How is it possible that they can exclude an act of terrorism at this stage? I’d certainly call the deliberate crashing of an aeroplane with 150 people on board, an act of terrorism. One man killing 150 people including himself – that's not normal behaviour even for the clinically depressed. No matter how depressed you are, surely you don't want to take 149 people with you? I feel so sorry for this man's family, they will be vilified for decades.

Who’s to say that he hadn't become radicalised recently or that he wasn't being black-mailed by a terrorist group such as ISIS? – “crash the plane or your family will get killed” seems more plausible than simply committing suicide.

Has Security Gone Too Far Now ?
We know they made the cockpit doors safe to prevent hijackers after 9/11. First, we had to worry about the trouble from outside the cockpit - so they made it so that the doors could only be locked from the inside. Now it seems we have to worry about the people on the inside! Looks like you just can't win when dealing with humanity.

I get the reason behind the door being so strong, I understand the threat of terrorism etc, however all that security also prevented the pilot from re-entering the cockpit. Surly if a pilot leaves he should have some kind of override code to the door! Maybe one Pilot should never be alone in a cockpit. A steward should enter and remain if one of the pilots need to use the restroom. Or do we just have three pilots now so there’s always two in the cockpit? What about a small toilet facility in or adjacent to the cockpit so the pilot doesn’t have to leave? What about cockpit cameras streaming to ground monitoring stations?

All these ways will be expensive, but things may be a little safer that way. Looking at history though, people will always find a way to bypass even those actions. How long before it's mandatory to have 2 crew in the flight deck at all times?

Another concern was the news media showing everyone exactly how the cockpit has precautions so someone could not get in, including how the door locking mechanism works. Aren’t they are just providing the bad guys with the diagrams for future attacks?

Links ?
It will be interesting if there is any link between this co-pilot and others than have gone down in similar circumstances. It's odd that no-one in these recent events has highlighted strange behaviour. Other flights over the last 20 years include :

A flight between Mozambique and Angola crashed in Namibia in 2013, killing 33 people. Initial investigation results suggested the accident was deliberately carried out by the captain shortly after co-pilot had left the flight deck.

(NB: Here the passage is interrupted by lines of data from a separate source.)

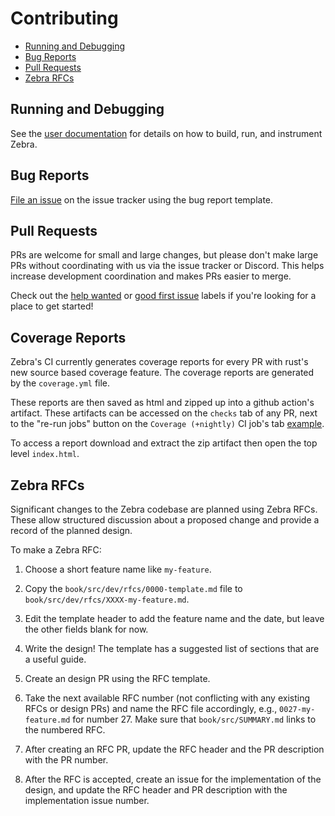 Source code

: # Contributing

* [Running and Debugging](#running-and-debugging)
* [Bug Reports](#bug-reports)
* [Pull Requests](#pull-requests)
* [Zebra RFCs](#zebra-rfcs)

## Running and Debugging
[running-and-debugging]: #running-and-debugging

See the [user documentation](https://zebra.zfnd.org/user.html) for details on
how to build, run, and instrument Zebra.

## Bug Reports
[bug-reports]: #bug-reports

[File an issue](https://github.com/ZcashFoundation/zebra/issues/new/choose)
on the issue tracker using the bug report template.

## Pull Requests
[pull-requests]: #pull-requests

PRs are welcome for small and large changes, but please don't make large PRs
without coordinating with us via the issue tracker or Discord. This helps
increase development coordination and makes PRs easier to merge.

Check out the [help wanted][hw] or [good first issue][gfi] labels if you're
looking for a place to get started!

[hw]: https://github.com/ZcashFoundation/zebra/labels/E-help-wanted
[gfi]: https://github.com/ZcashFoundation/zebra/labels/good%20first%20issue

## Coverage Reports
[coverage-reports]: #coverage-reports

Zebra's CI currently generates coverage reports for every PR with rust's new
source based coverage feature. The coverage reports are generated by the
`coverage.yml` file.

These reports are then saved as html and zipped up into a github action's
artifact. These artifacts can be accessed on the `checks` tab of any PR, next
to the "re-run jobs" button on the `Coverage (+nightly)` CI job's tab
[example](https://github.com/ZcashFoundation/zebra/pull/1907/checks?check_run_id=2127676611).

To access a report download and extract the zip artifact then open the top
level `index.html`.

## Zebra RFCs
[zebra-rfcs]: #zebra-rfcs

Significant changes to the Zebra codebase are planned using Zebra RFCs. These
allow structured discussion about a proposed change and provide a record of
the planned design.

To make a Zebra RFC:

1. Choose a short feature name like `my-feature`.

2. Copy the `book/src/dev/rfcs/0000-template.md` file to
`book/src/dev/rfcs/XXXX-my-feature.md`.

3. Edit the template header to add the feature name and the date, but leave
the other fields blank for now.

4. Write the design! The template has a suggested list of sections that are a
useful guide.

5. Create an design PR using the RFC template.

6. Take the next available RFC number (not conflicting with any existing RFCs
or design PRs) and name the RFC file accordingly, e.g., `0027-my-feature.md`
for number 27. Make sure that `book/src/SUMMARY.md` links to the numbered RFC.

7. After creating an RFC PR, update the RFC header and the PR description
with the PR number.

8. After the RFC is accepted, create an issue for the implementation of the
design, and update the RFC header and PR description with the implementation
issue number.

An EgyptAir Boeing 767 went into a rapid descent 30 minutes after taking off from New York in 1999, killing 217 people. An investigation suggested that the crash was caused deliberately by the co-pilot.

More than 100 people were killed in 1997 when a Boeing 737 travelling from Indonesia to Singapore crashed. The pilot - suffering from "multiple work-related difficulties" - was suspected of switching off the flight recorders and intentionally putting the plane into a dive.

And let's not forget the recent Malaysian Airlines flight which looks, although not proven, that it might have been a deliberate act too.

At The End Of The Day
I feel bad for those people that were unlucky enough to be stuck on that plane with a crazy pilot. It's a true tragedy and a shame. I believe now we need to implement cameras in the cockpit and two people in the cockpit at any time. Pilots are looked up to and highly regarded so for this to happen is an absolute shock, however with all the recent aviation events it seems necessary for changes to be made.

With regards to a pilot’s mental health, I guess you cannot assess someone completely; flying will continue to be a risk for this reason as your life maybe in the hands of an imperfect human. The only blessing that can come from this is that the airliner didn't crash into more people on the ground.

When you board a plane you relinquish your ability to be master of your own destiny. You have to trust pilots,  engineers, ground staff, other passengers along with the makers of the plane - in spite of this it still is the safest form of transport.